Jak podaje Gulf News, „próba porwania samolotu linii lotniczych Biman Airlines została udaremniona w Bangladeszu". Do zdarzenia doszło w niedzielę po południu. – Pasażer zgłosił, że zauważył u innego pasażera przedmiot podobny do karabinu. Jak tylko maszyna wylądowała w Cottogram (miasto w Bangladeszu – red.), obsługa ewakuowała pasażerów z samolotu – powiedział informator portalu Gulf News. Wcześniej pracownicy linii lotniczych, które obsługiwały lot, podjęli działania, w celu weryfikacji, czy na pokładzie faktycznie znajduje się osoba z niebezpiecznym przedmiotem.

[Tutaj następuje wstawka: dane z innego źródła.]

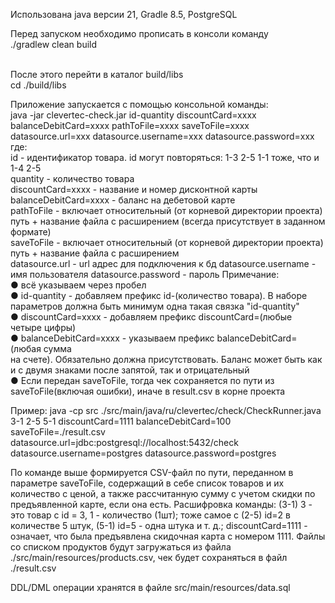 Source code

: <p>Использована java версии 21, Gradle 8.5, PostgreSQL</p>
<p>Перед запуском необходимо прописать в консоли команду<br>
./gradlew clean build</p><br>
После этого перейти в каталог build/libs<br>
cd ./build/libs<br>
<p>Приложение запускается с помощью консольной команды:<br>
java -jar clevertec-check.jar id-quantity discountCard=xxxx 
balanceDebitCard=xxxx pathToFile=xxxx saveToFile=xxxx 
datasource.url=ххх datasource.username=ххх datasource.password=ххх<br>
где:<br>
id - идентификатор товара. id могут повторяться: 1-3 2-5 1-1 тоже, что и 1-4 2-5<br>
quantity - количество товара<br>
discountCard=xxxx - название и номер дисконтной карты<br>
balanceDebitCard=xxxx - баланс на дебетовой карте<br>
pathToFile - включает относительный (от корневой директории проекта) путь +
название файла с расширением (всегда присутствует в заданном формате)<br>
saveToFile - включает относительный (от корневой директории проекта) путь +
название файла с расширением<br>
datasource.url - url адрес для подключения к бд
datasource.username - имя пользователя
datasource.password - пароль
Примечание:<br>
● всё указываем через пробел<br>
● id-quantity - добавляем префикс id-(количество товара). В наборе параметров
должна быть минимум одна такая связка "id-quantity"<br>
● discountCard=xxxx - добавляем префикс discountCard=(любые четыре цифры)<br>
● balanceDebitCard=xxxx - указываем префикс balanceDebitCard=(любая сумма<br>
на счете). Обязательно должна присутствовать. Баланс может быть как и с
двумя знаками после запятой, так и отрицательный<br>
● Eсли передан saveToFile, тогда чек сохраняется по пути из saveToFile(включая ошибки), 
иначе в result.csv в корне проекта

Пример:
java -cp src ./src/main/java/ru/clevertec/check/CheckRunner.java 3-1 2-5 5-1 discountCard=1111
balanceDebitCard=100 saveToFile=./result.csv datasource.url=jdbc:postgresql://localhost:5432/check 
datasource.username=postgres datasource.password=postgres

По команде выше формируется CSV-файл по пути, переданном в параметре saveToFile, содержащий в 
себе список товаров и их количество с ценой, а также рассчитанную сумму с учетом скидки по 
предъявленной карте, если она есть.
Расшифровка команды: (3-1) 3 - это товар с id = 3, 1 - количество (1шт);
тоже самое с (2-5) id=2 в количестве 5 штук, (5-1) id=5 - одна штука и т. д.;
discountCard=1111 - означает, что была предъявлена скидочная карта с номером 1111. 
Файлы со списком продуктов будут загружаться из файла ./src/main/resources/products.csv, 
чек будет сохраняться в файл ./result.csv</p>
<p>DDL/DML операции хранятся в файле src/main/resources/data.sql</p> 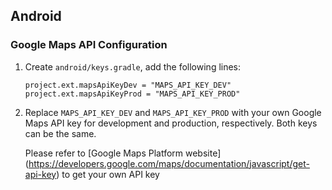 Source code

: ## Android
### Google Maps API Configuration
1.	Create `android/keys.gradle`, add the following lines:
 
	`project.ext.mapsApiKeyDev = "MAPS_API_KEY_DEV"`
	`project.ext.mapsApiKeyProd = "MAPS_API_KEY_PROD"`

2.	Replace `MAPS_API_KEY_DEV` and `MAPS_API_KEY_PROD` with your own Google Maps API key for development and production, respectively. Both keys can be the same.

	Please refer to [Google Maps Platform website] (<https://developers.google.com/maps/documentation/javascript/get-api-key>) to get your own API key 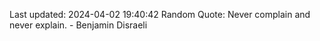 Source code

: Last updated: 2024-04-02 19:40:42
Random Quote: Never complain and never explain. - Benjamin Disraeli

Z ustaleń wspomnianego portalu wynika, że samolot, na którego pokładzie doszło do opisywanego zdarzenia, leciał z Dhaki do Dubaju. Ewakuowani w Cottogram pasażerowie zostali bezpiecznie przeprowadzeni do terminalu, a komandosi otoczyli samolot, by obezwładnić osobę, która posiadała broń. Jak podano, człowiek ten może mieć problemy zdrowotne. Podejrzewa się, że „choruje na depresję”. Na ten moment nie uważa się, by za próbą porwania samolotu stała jakakolwiek organizacja.
Nowe informacje
Po godzinie 15.00 agencja AFP poinformowała, że mężczyzna, który próbował porwać samolot lecący z Dhaki do Dubaju, wraz z dwoma członkami załogi wciąż przebywa na pokładzie. Samolot awaryjnie lądował w Ćottogram. Okazało się, że mężczyzna chciał z bronią wejść do kokpitu i mówił, że „musi porozmawiać z premierem Bangladeszu". Mężczyzna został postrzelony. W wyniku odniesionych obrażeń zmarł.
Czytaj też:
Samolot z Jennifer Aniston i Courtney Cox stracił koło. „Napisałam do bliskich, że ich kocham”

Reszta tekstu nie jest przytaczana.